Permission to Finish Softly.

It is one week from Christmas, yes SEVEN days from that wonderful, blessed day where we celebrate the birth of Christ and maybe a merry elf who loves to leave our favorites under the tree.  My shopping list is still quite long and after the last three weeks which included a root canal, food poisoning and every person in this house sick with this cold that seems to be EVERYWHERE, the to-do’s before Christmas arrives feel endless.

As I take a break and scroll through the social media platform of choice, I am seeing so much “hustle mama,” “you got this,” and “finish strong” all over the place.  From fancy wrapping paper hacks to reminder to move an elf – it seems as though even a quick scroll only adds to one’s holiday to-do’s.

I am a lover of family traditions that we do together, from baking, to making Christmas gifts and garlands, I love being creative and getting the kids involved. I enjoy color coordinating my gift wrapping, making sure Santa’s cookies are home baked and delivering goodies to friends and family. I really like getting stuff done and feeling accomplished. This year though, this year that has been trying, busy and at times over whelming – I am not trying to “finish strong.” I am not trying to end the year with a huge bang, get it all done kind of attitude. Instead, I am giving myself permission to “finish softly.”

Finishing softly by not making ALL the Christmas things; I have strung dried orange garland wound up in a bowl because we have not had time to buy the garland to hang with it. I have stockings in a blue storage bin parked at the bottom of the stairs waiting to be hung because we ran out of command strips. I have all the ingredients to unbaked cookies on my counters waiting to be darling little cookie trees with the softest butter cream icing ever. There are Amazon, Walmart and Target boxes all stacked, unopened and unwrapped filled from Black Friday and Cyber Monday hauls for Christmas gifting, just waiting to be sorted, wrapped, and set.

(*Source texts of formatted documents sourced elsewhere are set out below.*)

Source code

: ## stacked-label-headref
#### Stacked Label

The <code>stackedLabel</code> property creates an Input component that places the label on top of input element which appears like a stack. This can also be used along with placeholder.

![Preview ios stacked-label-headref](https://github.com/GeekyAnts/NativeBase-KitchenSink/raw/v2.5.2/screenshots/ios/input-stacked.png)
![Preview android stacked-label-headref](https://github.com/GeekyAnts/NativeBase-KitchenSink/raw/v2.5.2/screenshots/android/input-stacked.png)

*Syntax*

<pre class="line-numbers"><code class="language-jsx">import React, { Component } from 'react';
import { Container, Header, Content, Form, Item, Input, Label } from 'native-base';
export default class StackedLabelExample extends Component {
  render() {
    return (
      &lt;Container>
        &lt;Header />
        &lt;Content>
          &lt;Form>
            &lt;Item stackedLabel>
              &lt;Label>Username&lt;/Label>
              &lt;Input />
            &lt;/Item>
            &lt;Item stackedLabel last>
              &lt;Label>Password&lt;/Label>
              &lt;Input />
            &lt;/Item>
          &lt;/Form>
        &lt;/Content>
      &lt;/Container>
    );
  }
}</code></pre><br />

There are kids’ toys, books, and clothes that I want to sort through before all the new comes in from Christmas. New items that will overwhelm already bursting drawers, filled toy bins and piled high bookshelves. It will not all get done before Christmas, and likely not all before 2023. But I am giving myself the “okay” to go easy. Taking the time to read, snuggle all up with kiddos and blankets and watch movies, enjoy hot cocoa, and go looking for Christmas lights – the Christmas to-dos will keep.

Finishing this year softly by going into this week of homeschool lightly, not feeling pressure to get all the homeschool Christmas lessons done – just getting something in each day. Reading the Nutcracker together, baking for fun, not perfection, and laughing to Alexa’s Christmas jokes together. Making hot tea and enjoy sleepy mornings with warm scones from the oven. Breaking out the Kiwi Crate and craft some fun gifts for giving. Calling a neighbor or friend to say Merry Christmas and ask how they are doing. Going softly with my family, not rushing, pushing, and trying to finish this year in anyway but gently.

Finishing soft by taking time for rest.  Sacred rest.  Saying no to the good things so I can say yes to the best things in my life.  Not adding anything more to a to-do list that will already remain incomplete for the new few weeks.  Going to bed in good timing, resting with my love and staying connected during the hustle and bustle around us.  Closing the door, shutting the blinds, and taking time to breathe, pray and restore.  Going easy into the season of giving by giving myself permission to go gently and be intentional.

It is hard to go easy, it feels like mom culture around me says “first, biggest, most!” or “more, better, everything.” For me this year, these next few weeks, I do not want to end this year with some huge finale or crescendo, I want it to slowly melt into 2023. Gently roll into the new year with revival on my heart, restoration in my soul and go softly. Mama, if this season is getting to be over whelming – give yourself permission to finish softly. We are world changers, but let’s aim for micro changes that are a balm to the weariness of our souls. Less hustle and go softly.